(Entries shown begins)
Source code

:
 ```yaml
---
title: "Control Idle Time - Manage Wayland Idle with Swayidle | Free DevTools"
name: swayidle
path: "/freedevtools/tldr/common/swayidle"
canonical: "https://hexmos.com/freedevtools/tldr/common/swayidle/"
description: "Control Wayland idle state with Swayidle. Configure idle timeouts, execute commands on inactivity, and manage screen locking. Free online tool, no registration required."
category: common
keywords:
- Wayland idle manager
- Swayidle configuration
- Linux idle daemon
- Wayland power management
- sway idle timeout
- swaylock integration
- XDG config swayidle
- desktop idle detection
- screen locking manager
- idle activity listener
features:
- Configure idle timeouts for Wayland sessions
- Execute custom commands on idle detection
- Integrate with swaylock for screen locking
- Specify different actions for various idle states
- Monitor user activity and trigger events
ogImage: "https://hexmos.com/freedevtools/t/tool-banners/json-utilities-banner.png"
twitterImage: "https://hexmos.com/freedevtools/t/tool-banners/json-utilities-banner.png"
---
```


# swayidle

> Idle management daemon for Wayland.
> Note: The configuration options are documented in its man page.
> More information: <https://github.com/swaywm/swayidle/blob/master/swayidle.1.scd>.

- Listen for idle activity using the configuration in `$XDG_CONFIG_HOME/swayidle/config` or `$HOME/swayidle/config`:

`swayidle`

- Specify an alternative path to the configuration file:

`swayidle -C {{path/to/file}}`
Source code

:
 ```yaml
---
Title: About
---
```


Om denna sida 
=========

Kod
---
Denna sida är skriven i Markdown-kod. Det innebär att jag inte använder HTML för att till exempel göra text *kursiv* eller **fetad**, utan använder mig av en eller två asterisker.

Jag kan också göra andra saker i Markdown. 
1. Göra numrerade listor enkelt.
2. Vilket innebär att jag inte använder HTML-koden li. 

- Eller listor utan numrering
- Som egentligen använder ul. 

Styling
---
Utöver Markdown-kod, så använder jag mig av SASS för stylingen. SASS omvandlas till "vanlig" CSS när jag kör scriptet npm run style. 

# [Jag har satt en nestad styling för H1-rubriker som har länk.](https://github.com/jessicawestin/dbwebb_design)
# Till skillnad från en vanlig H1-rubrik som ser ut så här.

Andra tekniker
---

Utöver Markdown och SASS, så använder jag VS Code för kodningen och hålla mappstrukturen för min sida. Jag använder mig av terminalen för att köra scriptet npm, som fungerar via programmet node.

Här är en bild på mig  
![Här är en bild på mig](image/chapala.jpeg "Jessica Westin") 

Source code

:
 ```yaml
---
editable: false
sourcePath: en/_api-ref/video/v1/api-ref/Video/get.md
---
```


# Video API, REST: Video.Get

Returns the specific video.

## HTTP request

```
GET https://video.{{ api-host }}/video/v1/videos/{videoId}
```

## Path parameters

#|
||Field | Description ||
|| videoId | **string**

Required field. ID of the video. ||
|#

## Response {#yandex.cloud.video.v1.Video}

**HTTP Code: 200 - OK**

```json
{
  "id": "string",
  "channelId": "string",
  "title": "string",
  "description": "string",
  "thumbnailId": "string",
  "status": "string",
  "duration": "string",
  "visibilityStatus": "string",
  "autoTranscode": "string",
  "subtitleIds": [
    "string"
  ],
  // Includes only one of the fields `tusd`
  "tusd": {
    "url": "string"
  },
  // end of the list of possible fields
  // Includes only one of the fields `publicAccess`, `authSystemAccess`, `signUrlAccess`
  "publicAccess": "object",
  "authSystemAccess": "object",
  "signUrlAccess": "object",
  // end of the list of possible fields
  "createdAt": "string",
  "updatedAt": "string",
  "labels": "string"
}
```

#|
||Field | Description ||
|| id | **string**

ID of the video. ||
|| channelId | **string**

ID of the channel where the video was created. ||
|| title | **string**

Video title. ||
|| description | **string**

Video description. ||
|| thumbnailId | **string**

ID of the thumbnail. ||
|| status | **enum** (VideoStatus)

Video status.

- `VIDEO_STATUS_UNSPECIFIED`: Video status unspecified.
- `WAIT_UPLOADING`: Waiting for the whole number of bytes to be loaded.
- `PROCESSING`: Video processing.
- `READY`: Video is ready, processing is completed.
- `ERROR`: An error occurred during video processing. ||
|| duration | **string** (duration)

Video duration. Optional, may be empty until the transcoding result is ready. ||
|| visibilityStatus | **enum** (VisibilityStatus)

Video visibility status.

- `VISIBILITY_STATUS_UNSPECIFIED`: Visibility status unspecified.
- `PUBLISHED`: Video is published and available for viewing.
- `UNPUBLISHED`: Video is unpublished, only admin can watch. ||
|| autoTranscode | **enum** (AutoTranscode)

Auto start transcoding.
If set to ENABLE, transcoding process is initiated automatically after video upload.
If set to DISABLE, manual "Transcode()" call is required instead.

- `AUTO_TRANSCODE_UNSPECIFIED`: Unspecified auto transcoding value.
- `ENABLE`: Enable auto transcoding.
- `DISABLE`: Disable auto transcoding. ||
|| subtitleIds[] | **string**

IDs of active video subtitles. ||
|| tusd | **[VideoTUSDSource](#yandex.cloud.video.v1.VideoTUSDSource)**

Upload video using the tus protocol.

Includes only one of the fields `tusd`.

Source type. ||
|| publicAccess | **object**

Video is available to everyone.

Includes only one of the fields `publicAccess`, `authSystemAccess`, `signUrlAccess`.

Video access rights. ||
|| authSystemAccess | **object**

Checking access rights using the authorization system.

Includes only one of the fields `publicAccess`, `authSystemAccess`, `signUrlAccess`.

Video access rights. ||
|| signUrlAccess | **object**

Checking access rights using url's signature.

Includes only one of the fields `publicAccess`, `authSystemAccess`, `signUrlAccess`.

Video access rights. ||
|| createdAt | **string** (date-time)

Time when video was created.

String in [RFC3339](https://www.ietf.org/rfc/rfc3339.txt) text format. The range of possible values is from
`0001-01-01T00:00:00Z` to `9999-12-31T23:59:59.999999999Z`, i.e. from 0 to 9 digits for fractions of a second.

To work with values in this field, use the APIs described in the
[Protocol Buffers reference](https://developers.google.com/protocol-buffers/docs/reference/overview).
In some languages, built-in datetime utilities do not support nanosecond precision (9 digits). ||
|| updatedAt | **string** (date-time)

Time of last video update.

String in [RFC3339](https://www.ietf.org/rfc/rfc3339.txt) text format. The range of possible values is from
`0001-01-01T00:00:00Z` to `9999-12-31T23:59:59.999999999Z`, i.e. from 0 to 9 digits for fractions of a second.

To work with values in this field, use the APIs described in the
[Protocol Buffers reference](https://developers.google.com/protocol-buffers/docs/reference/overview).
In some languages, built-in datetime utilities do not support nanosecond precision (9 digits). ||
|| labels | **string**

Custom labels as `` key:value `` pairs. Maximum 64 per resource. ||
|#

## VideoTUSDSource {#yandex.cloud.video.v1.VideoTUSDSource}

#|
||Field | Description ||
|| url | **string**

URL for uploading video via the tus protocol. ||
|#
(Entries shown ends)
Activity: Among the lines above, find those holding "autoTranscode" and copy each one.

The completed task:
  "autoTranscode": "string",
|| autoTranscode | **enum** (AutoTranscode)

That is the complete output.